I was mostly a house creature, helping the new office with fundraising, media, and other things that none of us had any experience with. Steve, on the other hand did everything and, with few exceptions, did it all better than anyone else -- politics, strategy, and, depending how you feel about Greenpeace, leading the way on either dynamic protests or drama queenery.

He was a laconic New Englander from rural Antrim, New Hampshire. He could lead a team or fix a creaky boat with the best of them. He could also crack a killer wry joke or bang out a superbly passable Eric Clapton or Mark Knopfler guitar riff.

In the 1980's, Sawyer crewed or led trips on the Greenpeace flagship Rainbow Warrior opposing a range of abuses from the ocean dumping of nuclear waste off Spain to Canada's massive hunt for harp seal pups to disposal of acid waste off the New Jersey shore.

In the Jersey campaign, we prepared to welcome Bruce Springsteen, the state's leading citizen, aboard the boat. Upon hearing about the possible visit, he borrowed one of The Boss's iconic lyrics, deadpanning, "well, he's not gonna strap his hands across my engines." Alas, Springsteen's visit never materialized, but the one-liner lives on.

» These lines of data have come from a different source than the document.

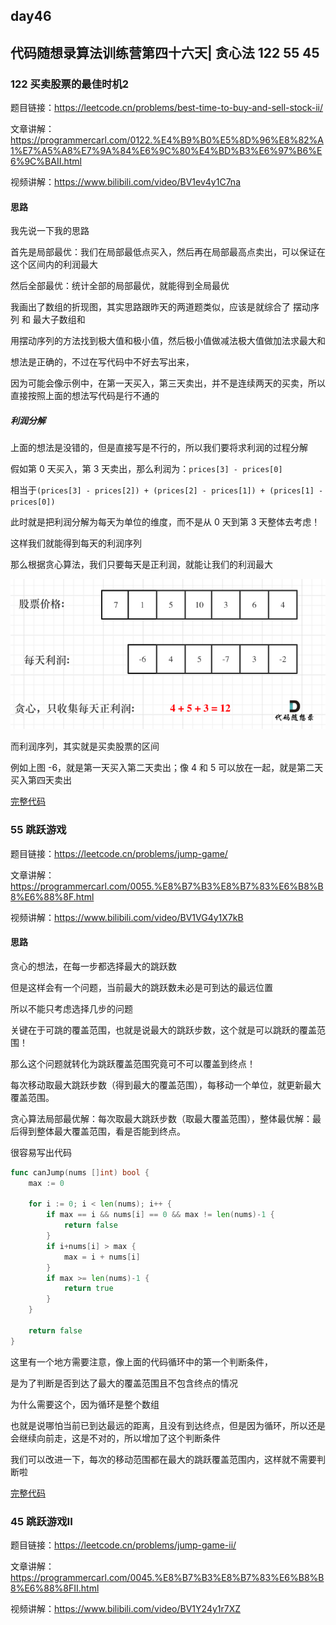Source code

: ## day46

## 代码随想录算法训练营第四十六天| 贪心法 122 55 45

### 122 买卖股票的最佳时机2

题目链接：https://leetcode.cn/problems/best-time-to-buy-and-sell-stock-ii/

文章讲解：https://programmercarl.com/0122.%E4%B9%B0%E5%8D%96%E8%82%A1%E7%A5%A8%E7%9A%84%E6%9C%80%E4%BD%B3%E6%97%B6%E6%9C%BAII.html

视频讲解：https://www.bilibili.com/video/BV1ev4y1C7na

#### 思路
我先说一下我的思路

首先是局部最优：我们在局部最低点买入，然后再在局部最高点卖出，可以保证在这个区间内的利润最大

然后全部最优：统计全部的局部最优，就能得到全局最优

我画出了数组的折现图，其实思路跟昨天的两道题类似，应该是就综合了 摆动序列 和 最大子数组和

用摆动序列的方法找到极大值和极小值，然后极小值做减法极大值做加法求最大和

想法是正确的，不过在写代码中不好去写出来，

因为可能会像示例中，在第一天买入，第三天卖出，并不是连续两天的买卖，所以直接按照上面的想法写代码是行不通的

##### 利润分解
上面的想法是没错的，但是直接写是不行的，所以我们要将求利润的过程分解

假如第 0 天买入，第 3 天卖出，那么利润为：`prices[3] - prices[0]`

相当于`(prices[3] - prices[2]) + (prices[2] - prices[1]) + (prices[1] - prices[0])`

此时就是把利润分解为每天为单位的维度，而不是从 0 天到第 3 天整体去考虑！

这样我们就能得到每天的利润序列

那么根据贪心算法，我们只要每天是正利润，就能让我们的利润最大

![每天的利润序列](day46-1.png)

而利润序列，其实就是买卖股票的区间

例如上图 -6，就是第一天买入第二天卖出；像 4 和 5 可以放在一起，就是第二天买入第四天卖出

[完整代码](https://github.com/hd2yao/leetcode/tree/master/training/day46/0122_best_time_to_buy_and_sell_stock_ii.go)

### 55 跳跃游戏

题目链接：https://leetcode.cn/problems/jump-game/

文章讲解：https://programmercarl.com/0055.%E8%B7%B3%E8%B7%83%E6%B8%B8%E6%88%8F.html

视频讲解：https://www.bilibili.com/video/BV1VG4y1X7kB

#### 思路
贪心的想法，在每一步都选择最大的跳跃数

但是这样会有一个问题，当前最大的跳跃数未必是可到达的最远位置

所以不能只考虑选择几步的问题

关键在于可跳的覆盖范围，也就是说最大的跳跃步数，这个就是可以跳跃的覆盖范围！

那么这个问题就转化为跳跃覆盖范围究竟可不可以覆盖到终点！

每次移动取最大跳跃步数（得到最大的覆盖范围），每移动一个单位，就更新最大覆盖范围。

贪心算法局部最优解：每次取最大跳跃步数（取最大覆盖范围），整体最优解：最后得到整体最大覆盖范围，看是否能到终点。

很容易写出代码
```go
func canJump(nums []int) bool {
	max := 0

	for i := 0; i < len(nums); i++ {
		if max == i && nums[i] == 0 && max != len(nums)-1 {
			return false
		}
		if i+nums[i] > max {
			max = i + nums[i]
		}
		if max >= len(nums)-1 {
			return true
		}
	}

	return false
}
```

这里有一个地方需要注意，像上面的代码循环中的第一个判断条件，

是为了判断是否到达了最大的覆盖范围且不包含终点的情况

为什么需要这个，因为循环是整个数组

也就是说哪怕当前已到达最远的距离，且没有到达终点，但是因为循环，所以还是会继续向前走，这是不对的，所以增加了这个判断条件

我们可以改进一下，每次的移动范围都在最大的跳跃覆盖范围内，这样就不需要判断啦

[完整代码](https://github.com/hd2yao/leetcode/tree/master/training/day46/0055_jump_game.go)

### 45 跳跃游戏II

题目链接：https://leetcode.cn/problems/jump-game-ii/

文章讲解：https://programmercarl.com/0045.%E8%B7%B3%E8%B7%83%E6%B8%B8%E6%88%8FII.html

视频讲解：https://www.bilibili.com/video/BV1Y24y1r7XZ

He was a diplomat in an internal dispute that almost sunk the young organization in 1980; he supervised the overhaul of the rickety Rainbow Warrior, then led an expedition that was one of the proudest – and quietist – efforts in Greenpeace history.

Rongelap rescue

Credit: Kelly Rigg

The Marshall Islands were the venue for many of the biggest U.S. nuclear weapons tests in the 1950's. A bomb at the Bikini Atoll test site left a nearby, inhabited island contaminated. The Americans evacuated the residents of Rongelap. Three years later, the U.S. pronounced Rongelap safe and returned its population from atomic exile.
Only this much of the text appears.